"Parcel delivered" is the message two Mongrel Mob members gave their leader as they handed over a woman they had kidnapped for failing to repay a drug debt, a court has heard.
A trio of Mongrel Mob members are standing trial in the Napier District Court this week accused of kidnapping and sexually violating a woman who owed a former president of the gang's Aotearoa chapter $800 for methamphetamine he had supplied her.
Alexander Tamati, Neil Angus Benson and Hagen Taraiwa Wiremu Henare each pleaded not guilty to four counts of unlawful sexual connection, two each of kidnapping and aggravated assault and one each of assault on a female, assault with a blunt instrument and threatening to kill or do grievous bodily harm.
Crown prosecutor Steve Manning opened the Crown's case by telling the jury the complainant, a woman then aged 19 years old who knew all three accused, had been supplied methamphetamine by Tamati during the first half of 2016.

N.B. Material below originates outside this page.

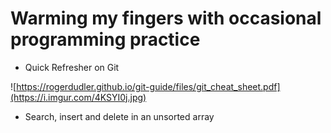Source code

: # Warming my fingers with occasional programming practice

- Quick Refresher on Git

![https://rogerdudler.github.io/git-guide/files/git_cheat_sheet.pdf](https://i.imgur.com/4KSYI0j.jpg)

- Search, insert and delete in an unsorted array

Tamati, also known as "Sandy", pleaded guilty to charges of supplying methamphetamine and possessing utensils for the Class A drug at the start of the trial yesterday.
Mr Manning said the woman couldn't repay the 60-year-old and, after she evaded him for some months, he enlisted the services of Benson and Henare who kidnapped her in the early hours of November 26, 2016.
In a string of Facebook messages read in court, the jury heard Tamati and the complainant discussing "the bill"; him telling her to come see him and "work it off".
The complainant told the court she woke up to Henare standing over her; telling her she had an appointment and that he and Benson would carry her there if they had to.
"They then drove her to the house then occupied by Mr Tamati and essentially handed her to him, one of them with the words 'parcel delivered'," Mr Manning said.
The Crown alleged she was taken to a small sitting room occupied by Tamati who then assaulted and sexually violated her.
In a DVD interview the complainant said Tamati threatened her with scissors, tapping them on her head as he told her he should cut her hair off and stab her.
She found a chance to escape when he fell asleep, but left the room only to be escorted back by the other defendants, who told her they couldn't take her home until they heard it from him, she said.
"They were sitting in the room next door making sure that if I left the room they were going to take me back in there anyway."
Benson and Henare, both 28 years old, were charged as parties to the alleged offending that happened in the room.
The complainant told the jury the pair held her down in the car as they drove her to Tamati, repeatedly telling her it was going to be okay.
She cried as she described Benson as "like a brother" to her, saying "There wasn't anything I wouldn't do for him."
The trial before Judge Tony Adeane is expected to last three to four days.